I will continue working to provide additional resident and visitor-serving amenities that do not put Malibu’s public safety at risk.

Riggins: Increase communication and encourage onsite meetings to develop a better understanding of residents’ concerns. Our General Plan outlines that we develop relationships with the outside agencies that neighbor Malibu; we need to do more to foster these relationships and increase awareness of Malibu’s concerns. I believe having face-to-face, onsite meetings will help to highlight the impacts of MRCA’s decisions and craft a cooperative dialog to find mutually beneficial solutions.

 Sampson: 1. We should rigorously enforce any and all Malibu Municipal Code sections and Local Coastal Plan provisions at all times and make certain we are doing so with regard to MRCA. 

2. We should create a promotional campaign to demonstrate to the California Coastal Commission and the community that Joe’s disregard for the environment and the environmental policies of the City are harmful to the purported purpose of the Mountains Recreation Conservancy Authority, which he heads, and to the environment.

3. If suggestions 1 and 2 fail, Mr. Edmiston will have compelled us to seek legal redress.

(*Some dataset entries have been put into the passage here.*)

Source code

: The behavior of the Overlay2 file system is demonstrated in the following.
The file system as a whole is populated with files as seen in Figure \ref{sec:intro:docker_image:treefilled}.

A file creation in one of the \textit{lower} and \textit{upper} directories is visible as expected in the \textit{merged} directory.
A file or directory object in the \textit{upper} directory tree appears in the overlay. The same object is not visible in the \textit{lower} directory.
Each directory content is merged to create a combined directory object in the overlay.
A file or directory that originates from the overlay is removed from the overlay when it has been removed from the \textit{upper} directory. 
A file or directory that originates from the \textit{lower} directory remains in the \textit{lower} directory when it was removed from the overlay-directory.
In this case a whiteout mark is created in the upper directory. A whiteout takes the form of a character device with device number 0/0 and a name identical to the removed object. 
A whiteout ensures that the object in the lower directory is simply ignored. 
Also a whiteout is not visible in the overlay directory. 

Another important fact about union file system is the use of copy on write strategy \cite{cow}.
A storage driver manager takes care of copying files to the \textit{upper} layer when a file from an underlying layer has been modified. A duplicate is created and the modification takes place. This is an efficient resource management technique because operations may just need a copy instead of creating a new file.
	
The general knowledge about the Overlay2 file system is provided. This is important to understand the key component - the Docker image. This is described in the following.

Stewart: The MRCA and Edmiston are often referred to as a terrible neighbor. My plan is that we undertake the following steps: (1) Have the City assume the leadership role in dealing with the MRCA on a par with how the City stepped in to assist with school separation. This will allow property owners or associations under “attack” to know they have the support of the City. (2) Regularly bring all of the Property and Homeowner Associations together to address common problems, including being “picked on” one by one by the MRCA. (3) Let’s reach out to try to work with MRCA on a personal basis to avoid these conflicts. (4) Improve our relations with Coastal, LA County, and State, where the MRCA actively pursues its self-serving agenda so that there is a balanced view of Malibu as the MRCA seeks approval of its plans and funding.

Tallal: Joe Edmiston is his own best self-promoter. He regularly and routinely makes it his business to become good friends with the current LA County Supervisor (3rd District) over Malibu and also makes sure he’s on a first-name basis with the California Coastal Commission and staff. He attends the Coastal Commission meetings every month, no matter what city they’re being held in, and makes a presentation that almost invariably focuses on how wonderful he is, and all the good works that the MRCA/SMMC are doing, and how terrible the NIMBY people of Malibu are.